Find the lines in the records that carry the word "copies". Copy each one.

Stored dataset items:

☆ ☆ ☆ ☆ ☆

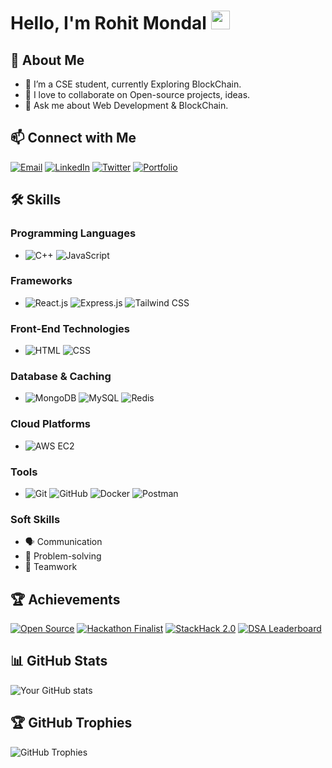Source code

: # Hello, I'm Rohit Mondal <img src="https://media.giphy.com/media/hvRJCLFzcasrR4ia7z/giphy.gif" width="30px">



## 🚀 About Me
- 🌱 I’m a CSE student, currently Exploring BlockChain.
- 👯 I love to collaborate on Open-source projects, ideas.
- 💬 Ask me about Web Development & BlockChain.

## 📫 Connect with Me
[![Email](https://img.shields.io/badge/-Email-D14836?logo=gmail&logoColor=white)](mailto:rohitmondal0046@gmail.com)
[![LinkedIn](https://img.shields.io/badge/-LinkedIn-blue?logo=linkedin&logoColor=white)](https://linkedin.com/in/rohit-mondal-rm46)
[![Twitter](https://img.shields.io/badge/-Twitter-1DA1F2?logo=twitter&logoColor=white)](https://x.com/RohitMondal_46)
[![Portfolio](https://img.shields.io/badge/-Portfolio-000000?logo=About.me&logoColor=white)](https://www.rohit-mondal.tech)


## 🛠️ Skills

### Programming Languages
- ![C++](https://img.shields.io/badge/-C++-00599C?logo=c%2B%2B&logoColor=white) ![JavaScript](https://img.shields.io/badge/-JavaScript-F7DF1E?logo=javascript&logoColor=black)

### Frameworks
- ![React.js](https://img.shields.io/badge/-React.js-61DAFB?logo=react&logoColor=black) ![Express.js](https://img.shields.io/badge/-Express.js-000000?logo=express&logoColor=white) ![Tailwind CSS](https://img.shields.io/badge/-Tailwind%20CSS-38B2AC?logo=tailwind-css&logoColor=white)

### Front-End Technologies
- ![HTML](https://img.shields.io/badge/-HTML-E34F26?logo=html5&logoColor=white) ![CSS](https://img.shields.io/badge/-CSS-1572B6?logo=css3&logoColor=white)

### Database & Caching
- ![MongoDB](https://img.shields.io/badge/-MongoDB-47A248?logo=mongodb&logoColor=white) ![MySQL](https://img.shields.io/badge/-SQL-4479A1?logo=mysql&logoColor=white) ![Redis](https://img.shields.io/badge/-Redis-DC382D?logo=redis&logoColor=white)


### Cloud Platforms
- ![AWS EC2](https://img.shields.io/badge/-AWS%20EC2-FF9900?logo=amazon-aws&logoColor=white)

### Tools
- ![Git](https://img.shields.io/badge/-Git-F05032?logo=git&logoColor=white) ![GitHub](https://img.shields.io/badge/-GitHub-181717?logo=github&logoColor=white) ![Docker](https://img.shields.io/badge/-Docker-2496ED?logo=docker&logoColor=white) ![Postman](https://img.shields.io/badge/-Postman-FF6C37?logo=postman&logoColor=white)

### Soft Skills
- 🗣️ Communication  
- 🧩 Problem-solving  
- 🤝 Teamwork

## 🏆 Achievements

[![Open Source](https://img.shields.io/badge/🌐-Open%20Source%20Contributor%20(JWOC%202025)-brightgreen?style=for-the-badge)](#)
[![Hackathon Finalist](https://img.shields.io/badge/🏆-Five%20Times%20Hackathon%20Finalist-ffce00?style=for-the-badge)](#)
[![StackHack 2.0](https://img.shields.io/badge/🥇-Top%2050%20Teams%20—%20StackHack%202.0-orange?style=for-the-badge)](#)
[![DSA Leaderboard](https://img.shields.io/badge/📊-Ranked%202nd%20on%20DSA%20Leaderboard%20(GfG)-2ea44f?style=for-the-badge)](#)


## 📊 GitHub Stats
![Your GitHub stats](https://github-readme-stats.vercel.app/api?username=Rohit-Mondal-46&show_icons=true&theme=radical)

## 🏆 GitHub Trophies
![GitHub Trophies](https://github-profile-trophy.vercel.app/?username=Rohit-Mondal-46&theme=gruvbox)


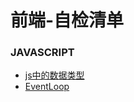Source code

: # 前端-自检清单

### JAVASCRIPT
- [js中的数据类型](https://github.com/chenjiezi/FE-SelfCheckList/blob/master/JAVASCRIPT/js%E4%B8%AD%E7%9A%84%E6%95%B0%E6%8D%AE%E7%B1%BB%E5%9E%8B.md)
- [EventLoop](https://github.com/chenjiezi/FE-SelfCheckList/blob/master/JAVASCRIPT/js%E4%B8%AD%E7%9A%84%E6%95%B0%E6%8D%AE%E7%B1%BB%E5%9E%8B.md)
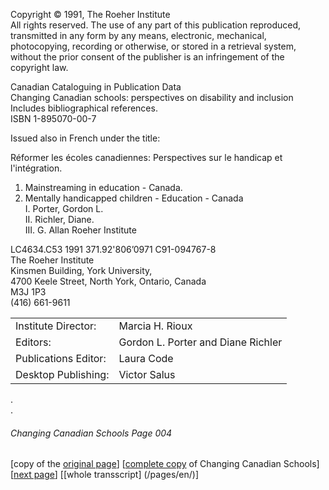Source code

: Copyright © 1991, The Roeher Institute  
All rights reserved. The use of any part of this publication reproduced,
transmitted in any form by any means, electronic, mechanical, photocopying,
recording or otherwise, or stored in a retrieval system, without the prior
consent of the publisher is an infringement of the copyright law.  

Canadian Cataloguing in Publication Data  
Changing Canadian schools: perspectives on disability and inclusion  
Includes bibliographical references.  
ISBN 1-895070-00-7  

Issued also in French under the title:  

Réformer les écoles canadiennes: Perspectives sur le handicap et l'intégration.  

1. Mainstreaming in education - Canada.  
2. Mentally handicapped children - Education - Canada  
I. Porter, Gordon L.  
II. Richler, Diane.  
III. G. Allan Roeher Institute    

LC4634.C53 1991 371.92'806’0971 C91-094767-8  
The Roeher Institute  
Kinsmen Building, York University,  
4700 Keele Street, North York, Ontario, Canada  
M3J 1P3  
(416) 661-9611  

|||
---|---
Institute Director:|Marcia H. Rioux
Editors:|Gordon L. Porter and Diane Richler
Publications Editor:|Laura Code
Desktop Publishing:|Victor Salus

.  
.  
###### Changing Canadian Schools Page 004

[copy of the [original page](/copies-from-original/CCS004.png)]
[[complete copy](/copies-from-original/BestCopy_Changing_Canadian_Schools_Perspectives_on_Disability_and_Inclusion.pdf) of Changing Canadian Schools]
[[next page](Changing_Canadian_Schools-005)]
[[whole transscript] (/pages/en/)]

☆ ☆ ☆ ☆ ☆

- **RESULT BELOW**
[copy of the [original page](/copies-from-original/CCS004.png)]
[[complete copy](/copies-from-original/BestCopy_Changing_Canadian_Schools_Perspectives_on_Disability_and_Inclusion.pdf) of Changing Canadian Schools]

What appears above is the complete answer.